[DATA PROVIDED]

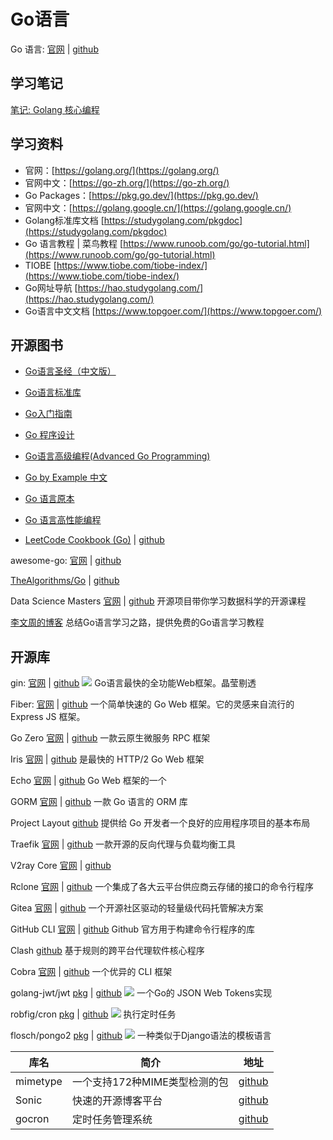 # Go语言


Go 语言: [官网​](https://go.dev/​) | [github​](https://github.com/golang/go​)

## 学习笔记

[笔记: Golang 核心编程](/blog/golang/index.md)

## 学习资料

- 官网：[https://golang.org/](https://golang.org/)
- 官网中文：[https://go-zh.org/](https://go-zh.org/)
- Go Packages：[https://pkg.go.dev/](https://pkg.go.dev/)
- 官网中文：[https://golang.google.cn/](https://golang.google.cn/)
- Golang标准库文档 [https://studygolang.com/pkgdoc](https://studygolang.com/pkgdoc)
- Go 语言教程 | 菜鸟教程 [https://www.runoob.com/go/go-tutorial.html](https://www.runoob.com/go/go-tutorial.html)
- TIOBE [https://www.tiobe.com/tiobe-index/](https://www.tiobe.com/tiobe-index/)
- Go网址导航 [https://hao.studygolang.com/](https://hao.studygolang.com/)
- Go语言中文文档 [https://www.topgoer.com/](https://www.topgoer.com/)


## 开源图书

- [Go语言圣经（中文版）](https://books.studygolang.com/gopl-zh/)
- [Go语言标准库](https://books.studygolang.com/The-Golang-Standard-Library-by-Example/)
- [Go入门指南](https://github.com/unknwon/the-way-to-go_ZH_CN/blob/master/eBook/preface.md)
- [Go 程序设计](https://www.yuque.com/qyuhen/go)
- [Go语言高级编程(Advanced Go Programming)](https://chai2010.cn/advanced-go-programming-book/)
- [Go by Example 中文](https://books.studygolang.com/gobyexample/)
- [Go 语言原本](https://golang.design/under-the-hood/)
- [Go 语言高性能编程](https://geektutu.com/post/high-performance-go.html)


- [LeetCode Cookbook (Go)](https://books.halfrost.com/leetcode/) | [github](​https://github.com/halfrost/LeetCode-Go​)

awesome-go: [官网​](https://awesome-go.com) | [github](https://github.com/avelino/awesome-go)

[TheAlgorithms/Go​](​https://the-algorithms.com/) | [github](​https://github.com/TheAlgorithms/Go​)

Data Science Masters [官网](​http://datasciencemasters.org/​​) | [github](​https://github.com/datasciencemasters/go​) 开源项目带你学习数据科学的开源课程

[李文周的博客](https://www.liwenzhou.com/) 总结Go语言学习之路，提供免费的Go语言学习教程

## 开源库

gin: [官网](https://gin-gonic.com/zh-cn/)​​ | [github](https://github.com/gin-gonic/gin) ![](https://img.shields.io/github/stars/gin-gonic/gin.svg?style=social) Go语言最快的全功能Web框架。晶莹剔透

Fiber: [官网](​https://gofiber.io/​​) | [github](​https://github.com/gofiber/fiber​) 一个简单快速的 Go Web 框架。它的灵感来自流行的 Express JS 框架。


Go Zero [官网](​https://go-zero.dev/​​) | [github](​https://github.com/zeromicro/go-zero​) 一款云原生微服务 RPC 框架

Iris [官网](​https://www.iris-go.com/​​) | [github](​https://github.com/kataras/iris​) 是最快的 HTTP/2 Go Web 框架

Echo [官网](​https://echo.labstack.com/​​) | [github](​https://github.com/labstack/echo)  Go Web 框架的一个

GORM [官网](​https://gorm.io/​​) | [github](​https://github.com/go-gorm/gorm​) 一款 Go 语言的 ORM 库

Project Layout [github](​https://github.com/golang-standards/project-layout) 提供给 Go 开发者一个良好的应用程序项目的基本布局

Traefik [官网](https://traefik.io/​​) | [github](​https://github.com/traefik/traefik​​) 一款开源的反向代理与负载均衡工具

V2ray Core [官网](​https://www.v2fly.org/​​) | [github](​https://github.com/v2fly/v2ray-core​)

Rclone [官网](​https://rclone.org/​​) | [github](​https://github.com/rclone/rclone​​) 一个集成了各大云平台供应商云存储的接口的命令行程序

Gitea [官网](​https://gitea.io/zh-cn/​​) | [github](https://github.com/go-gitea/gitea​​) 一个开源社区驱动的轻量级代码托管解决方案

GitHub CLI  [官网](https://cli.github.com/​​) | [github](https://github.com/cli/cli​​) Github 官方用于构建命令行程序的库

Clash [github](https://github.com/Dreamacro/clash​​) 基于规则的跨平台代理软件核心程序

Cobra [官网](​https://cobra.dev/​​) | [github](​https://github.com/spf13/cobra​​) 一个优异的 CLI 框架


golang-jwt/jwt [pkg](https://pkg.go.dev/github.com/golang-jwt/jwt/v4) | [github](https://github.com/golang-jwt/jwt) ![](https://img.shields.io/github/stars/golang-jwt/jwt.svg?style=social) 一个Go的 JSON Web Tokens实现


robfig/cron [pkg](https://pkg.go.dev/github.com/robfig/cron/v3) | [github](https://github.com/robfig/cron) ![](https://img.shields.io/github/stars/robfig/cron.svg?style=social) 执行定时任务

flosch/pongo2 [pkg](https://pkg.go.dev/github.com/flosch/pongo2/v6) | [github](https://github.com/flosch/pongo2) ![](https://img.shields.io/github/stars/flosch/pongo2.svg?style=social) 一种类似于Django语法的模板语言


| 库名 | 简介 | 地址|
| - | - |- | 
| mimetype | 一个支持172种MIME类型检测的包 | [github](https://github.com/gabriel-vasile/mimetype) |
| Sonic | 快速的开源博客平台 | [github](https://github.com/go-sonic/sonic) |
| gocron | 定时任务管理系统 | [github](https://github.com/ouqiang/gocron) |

[/DATA PROVIDED]
[DATA PROVIDED]

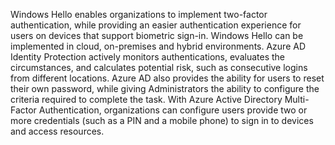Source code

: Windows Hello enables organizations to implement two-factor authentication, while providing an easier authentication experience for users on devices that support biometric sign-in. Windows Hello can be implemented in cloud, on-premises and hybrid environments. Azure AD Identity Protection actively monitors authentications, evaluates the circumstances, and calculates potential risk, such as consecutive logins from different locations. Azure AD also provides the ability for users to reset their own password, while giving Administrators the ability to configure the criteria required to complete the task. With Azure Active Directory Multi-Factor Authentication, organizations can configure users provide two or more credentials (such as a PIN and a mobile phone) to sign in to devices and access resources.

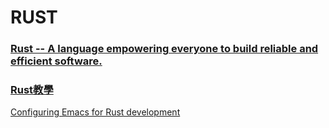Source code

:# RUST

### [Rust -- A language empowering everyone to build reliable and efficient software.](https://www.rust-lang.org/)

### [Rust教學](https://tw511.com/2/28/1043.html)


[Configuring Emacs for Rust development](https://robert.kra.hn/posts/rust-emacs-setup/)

[/DATA PROVIDED]
[DATA PROVIDED]

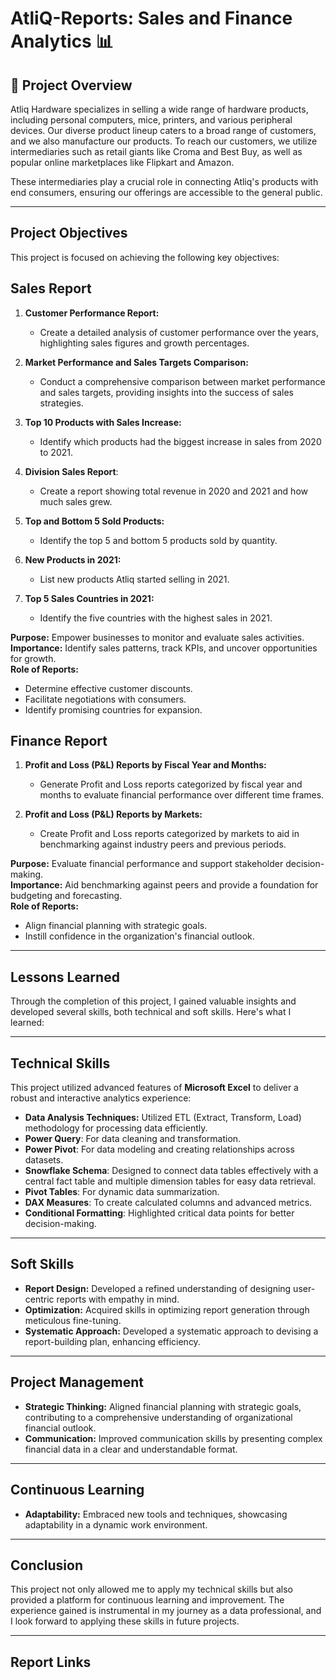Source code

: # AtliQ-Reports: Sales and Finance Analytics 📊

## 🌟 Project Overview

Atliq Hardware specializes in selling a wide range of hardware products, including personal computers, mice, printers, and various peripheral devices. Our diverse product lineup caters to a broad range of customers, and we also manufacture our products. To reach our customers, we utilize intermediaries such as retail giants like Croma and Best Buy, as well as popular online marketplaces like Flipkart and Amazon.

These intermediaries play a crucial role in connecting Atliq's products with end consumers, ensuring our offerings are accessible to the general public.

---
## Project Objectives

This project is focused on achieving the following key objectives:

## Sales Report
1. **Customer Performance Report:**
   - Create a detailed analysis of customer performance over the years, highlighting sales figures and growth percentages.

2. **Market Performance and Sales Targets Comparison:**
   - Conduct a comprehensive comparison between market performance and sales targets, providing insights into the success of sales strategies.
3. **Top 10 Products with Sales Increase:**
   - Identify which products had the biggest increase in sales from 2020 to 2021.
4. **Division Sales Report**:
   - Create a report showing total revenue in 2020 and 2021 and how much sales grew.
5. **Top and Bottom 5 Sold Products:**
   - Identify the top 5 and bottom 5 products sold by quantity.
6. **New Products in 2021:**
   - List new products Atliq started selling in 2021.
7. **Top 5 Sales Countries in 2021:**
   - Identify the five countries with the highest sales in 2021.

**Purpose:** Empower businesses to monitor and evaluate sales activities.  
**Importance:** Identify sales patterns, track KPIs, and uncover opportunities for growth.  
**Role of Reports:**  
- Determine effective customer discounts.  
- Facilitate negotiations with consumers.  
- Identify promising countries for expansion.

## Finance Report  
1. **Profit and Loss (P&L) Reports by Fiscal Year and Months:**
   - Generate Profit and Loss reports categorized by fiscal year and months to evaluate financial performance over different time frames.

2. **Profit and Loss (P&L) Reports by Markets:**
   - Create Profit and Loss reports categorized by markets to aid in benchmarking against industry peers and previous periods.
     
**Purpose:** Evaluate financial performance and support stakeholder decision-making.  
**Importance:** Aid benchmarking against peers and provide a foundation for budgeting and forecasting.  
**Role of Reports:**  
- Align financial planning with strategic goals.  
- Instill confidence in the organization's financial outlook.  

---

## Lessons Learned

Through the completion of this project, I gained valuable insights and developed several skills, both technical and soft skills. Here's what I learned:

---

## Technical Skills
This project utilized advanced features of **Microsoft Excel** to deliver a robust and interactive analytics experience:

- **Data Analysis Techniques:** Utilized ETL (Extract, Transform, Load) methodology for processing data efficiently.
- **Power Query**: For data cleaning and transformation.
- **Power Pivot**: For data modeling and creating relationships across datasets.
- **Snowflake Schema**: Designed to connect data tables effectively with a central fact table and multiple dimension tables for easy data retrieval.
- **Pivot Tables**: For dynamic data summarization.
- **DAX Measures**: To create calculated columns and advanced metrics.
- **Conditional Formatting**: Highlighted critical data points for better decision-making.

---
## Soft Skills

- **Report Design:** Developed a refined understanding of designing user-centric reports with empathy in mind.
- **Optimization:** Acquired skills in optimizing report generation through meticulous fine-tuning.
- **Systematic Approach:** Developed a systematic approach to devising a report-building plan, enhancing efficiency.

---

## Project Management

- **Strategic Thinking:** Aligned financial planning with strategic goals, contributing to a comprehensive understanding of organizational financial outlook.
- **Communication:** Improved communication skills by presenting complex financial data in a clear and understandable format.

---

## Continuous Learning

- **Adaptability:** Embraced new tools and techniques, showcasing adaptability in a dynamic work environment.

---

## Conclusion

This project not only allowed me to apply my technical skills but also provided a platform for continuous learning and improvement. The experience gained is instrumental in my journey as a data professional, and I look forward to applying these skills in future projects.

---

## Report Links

[/DATA PROVIDED]

WHAT IS BEING ASKED: The lines above from the line with "and access resources." through the line with "[Configuring Emacs for" are to be given again word for word, with no pictures among them.

TASK RESPONSE:
: Windows Hello enables organizations to implement two-factor authentication, while providing an easier authentication experience for users on devices that support biometric sign-in. Windows Hello can be implemented in cloud, on-premises and hybrid environments. Azure AD Identity Protection actively monitors authentications, evaluates the circumstances, and calculates potential risk, such as consecutive logins from different locations. Azure AD also provides the ability for users to reset their own password, while giving Administrators the ability to configure the criteria required to complete the task. With Azure Active Directory Multi-Factor Authentication, organizations can configure users provide two or more credentials (such as a PIN and a mobile phone) to sign in to devices and access resources.

Source code

:# RUST

### [Rust -- A language empowering everyone to build reliable and efficient software.](https://www.rust-lang.org/)

### [Rust教學](https://tw511.com/2/28/1043.html)


[Configuring Emacs for Rust development](https://robert.kra.hn/posts/rust-emacs-setup/)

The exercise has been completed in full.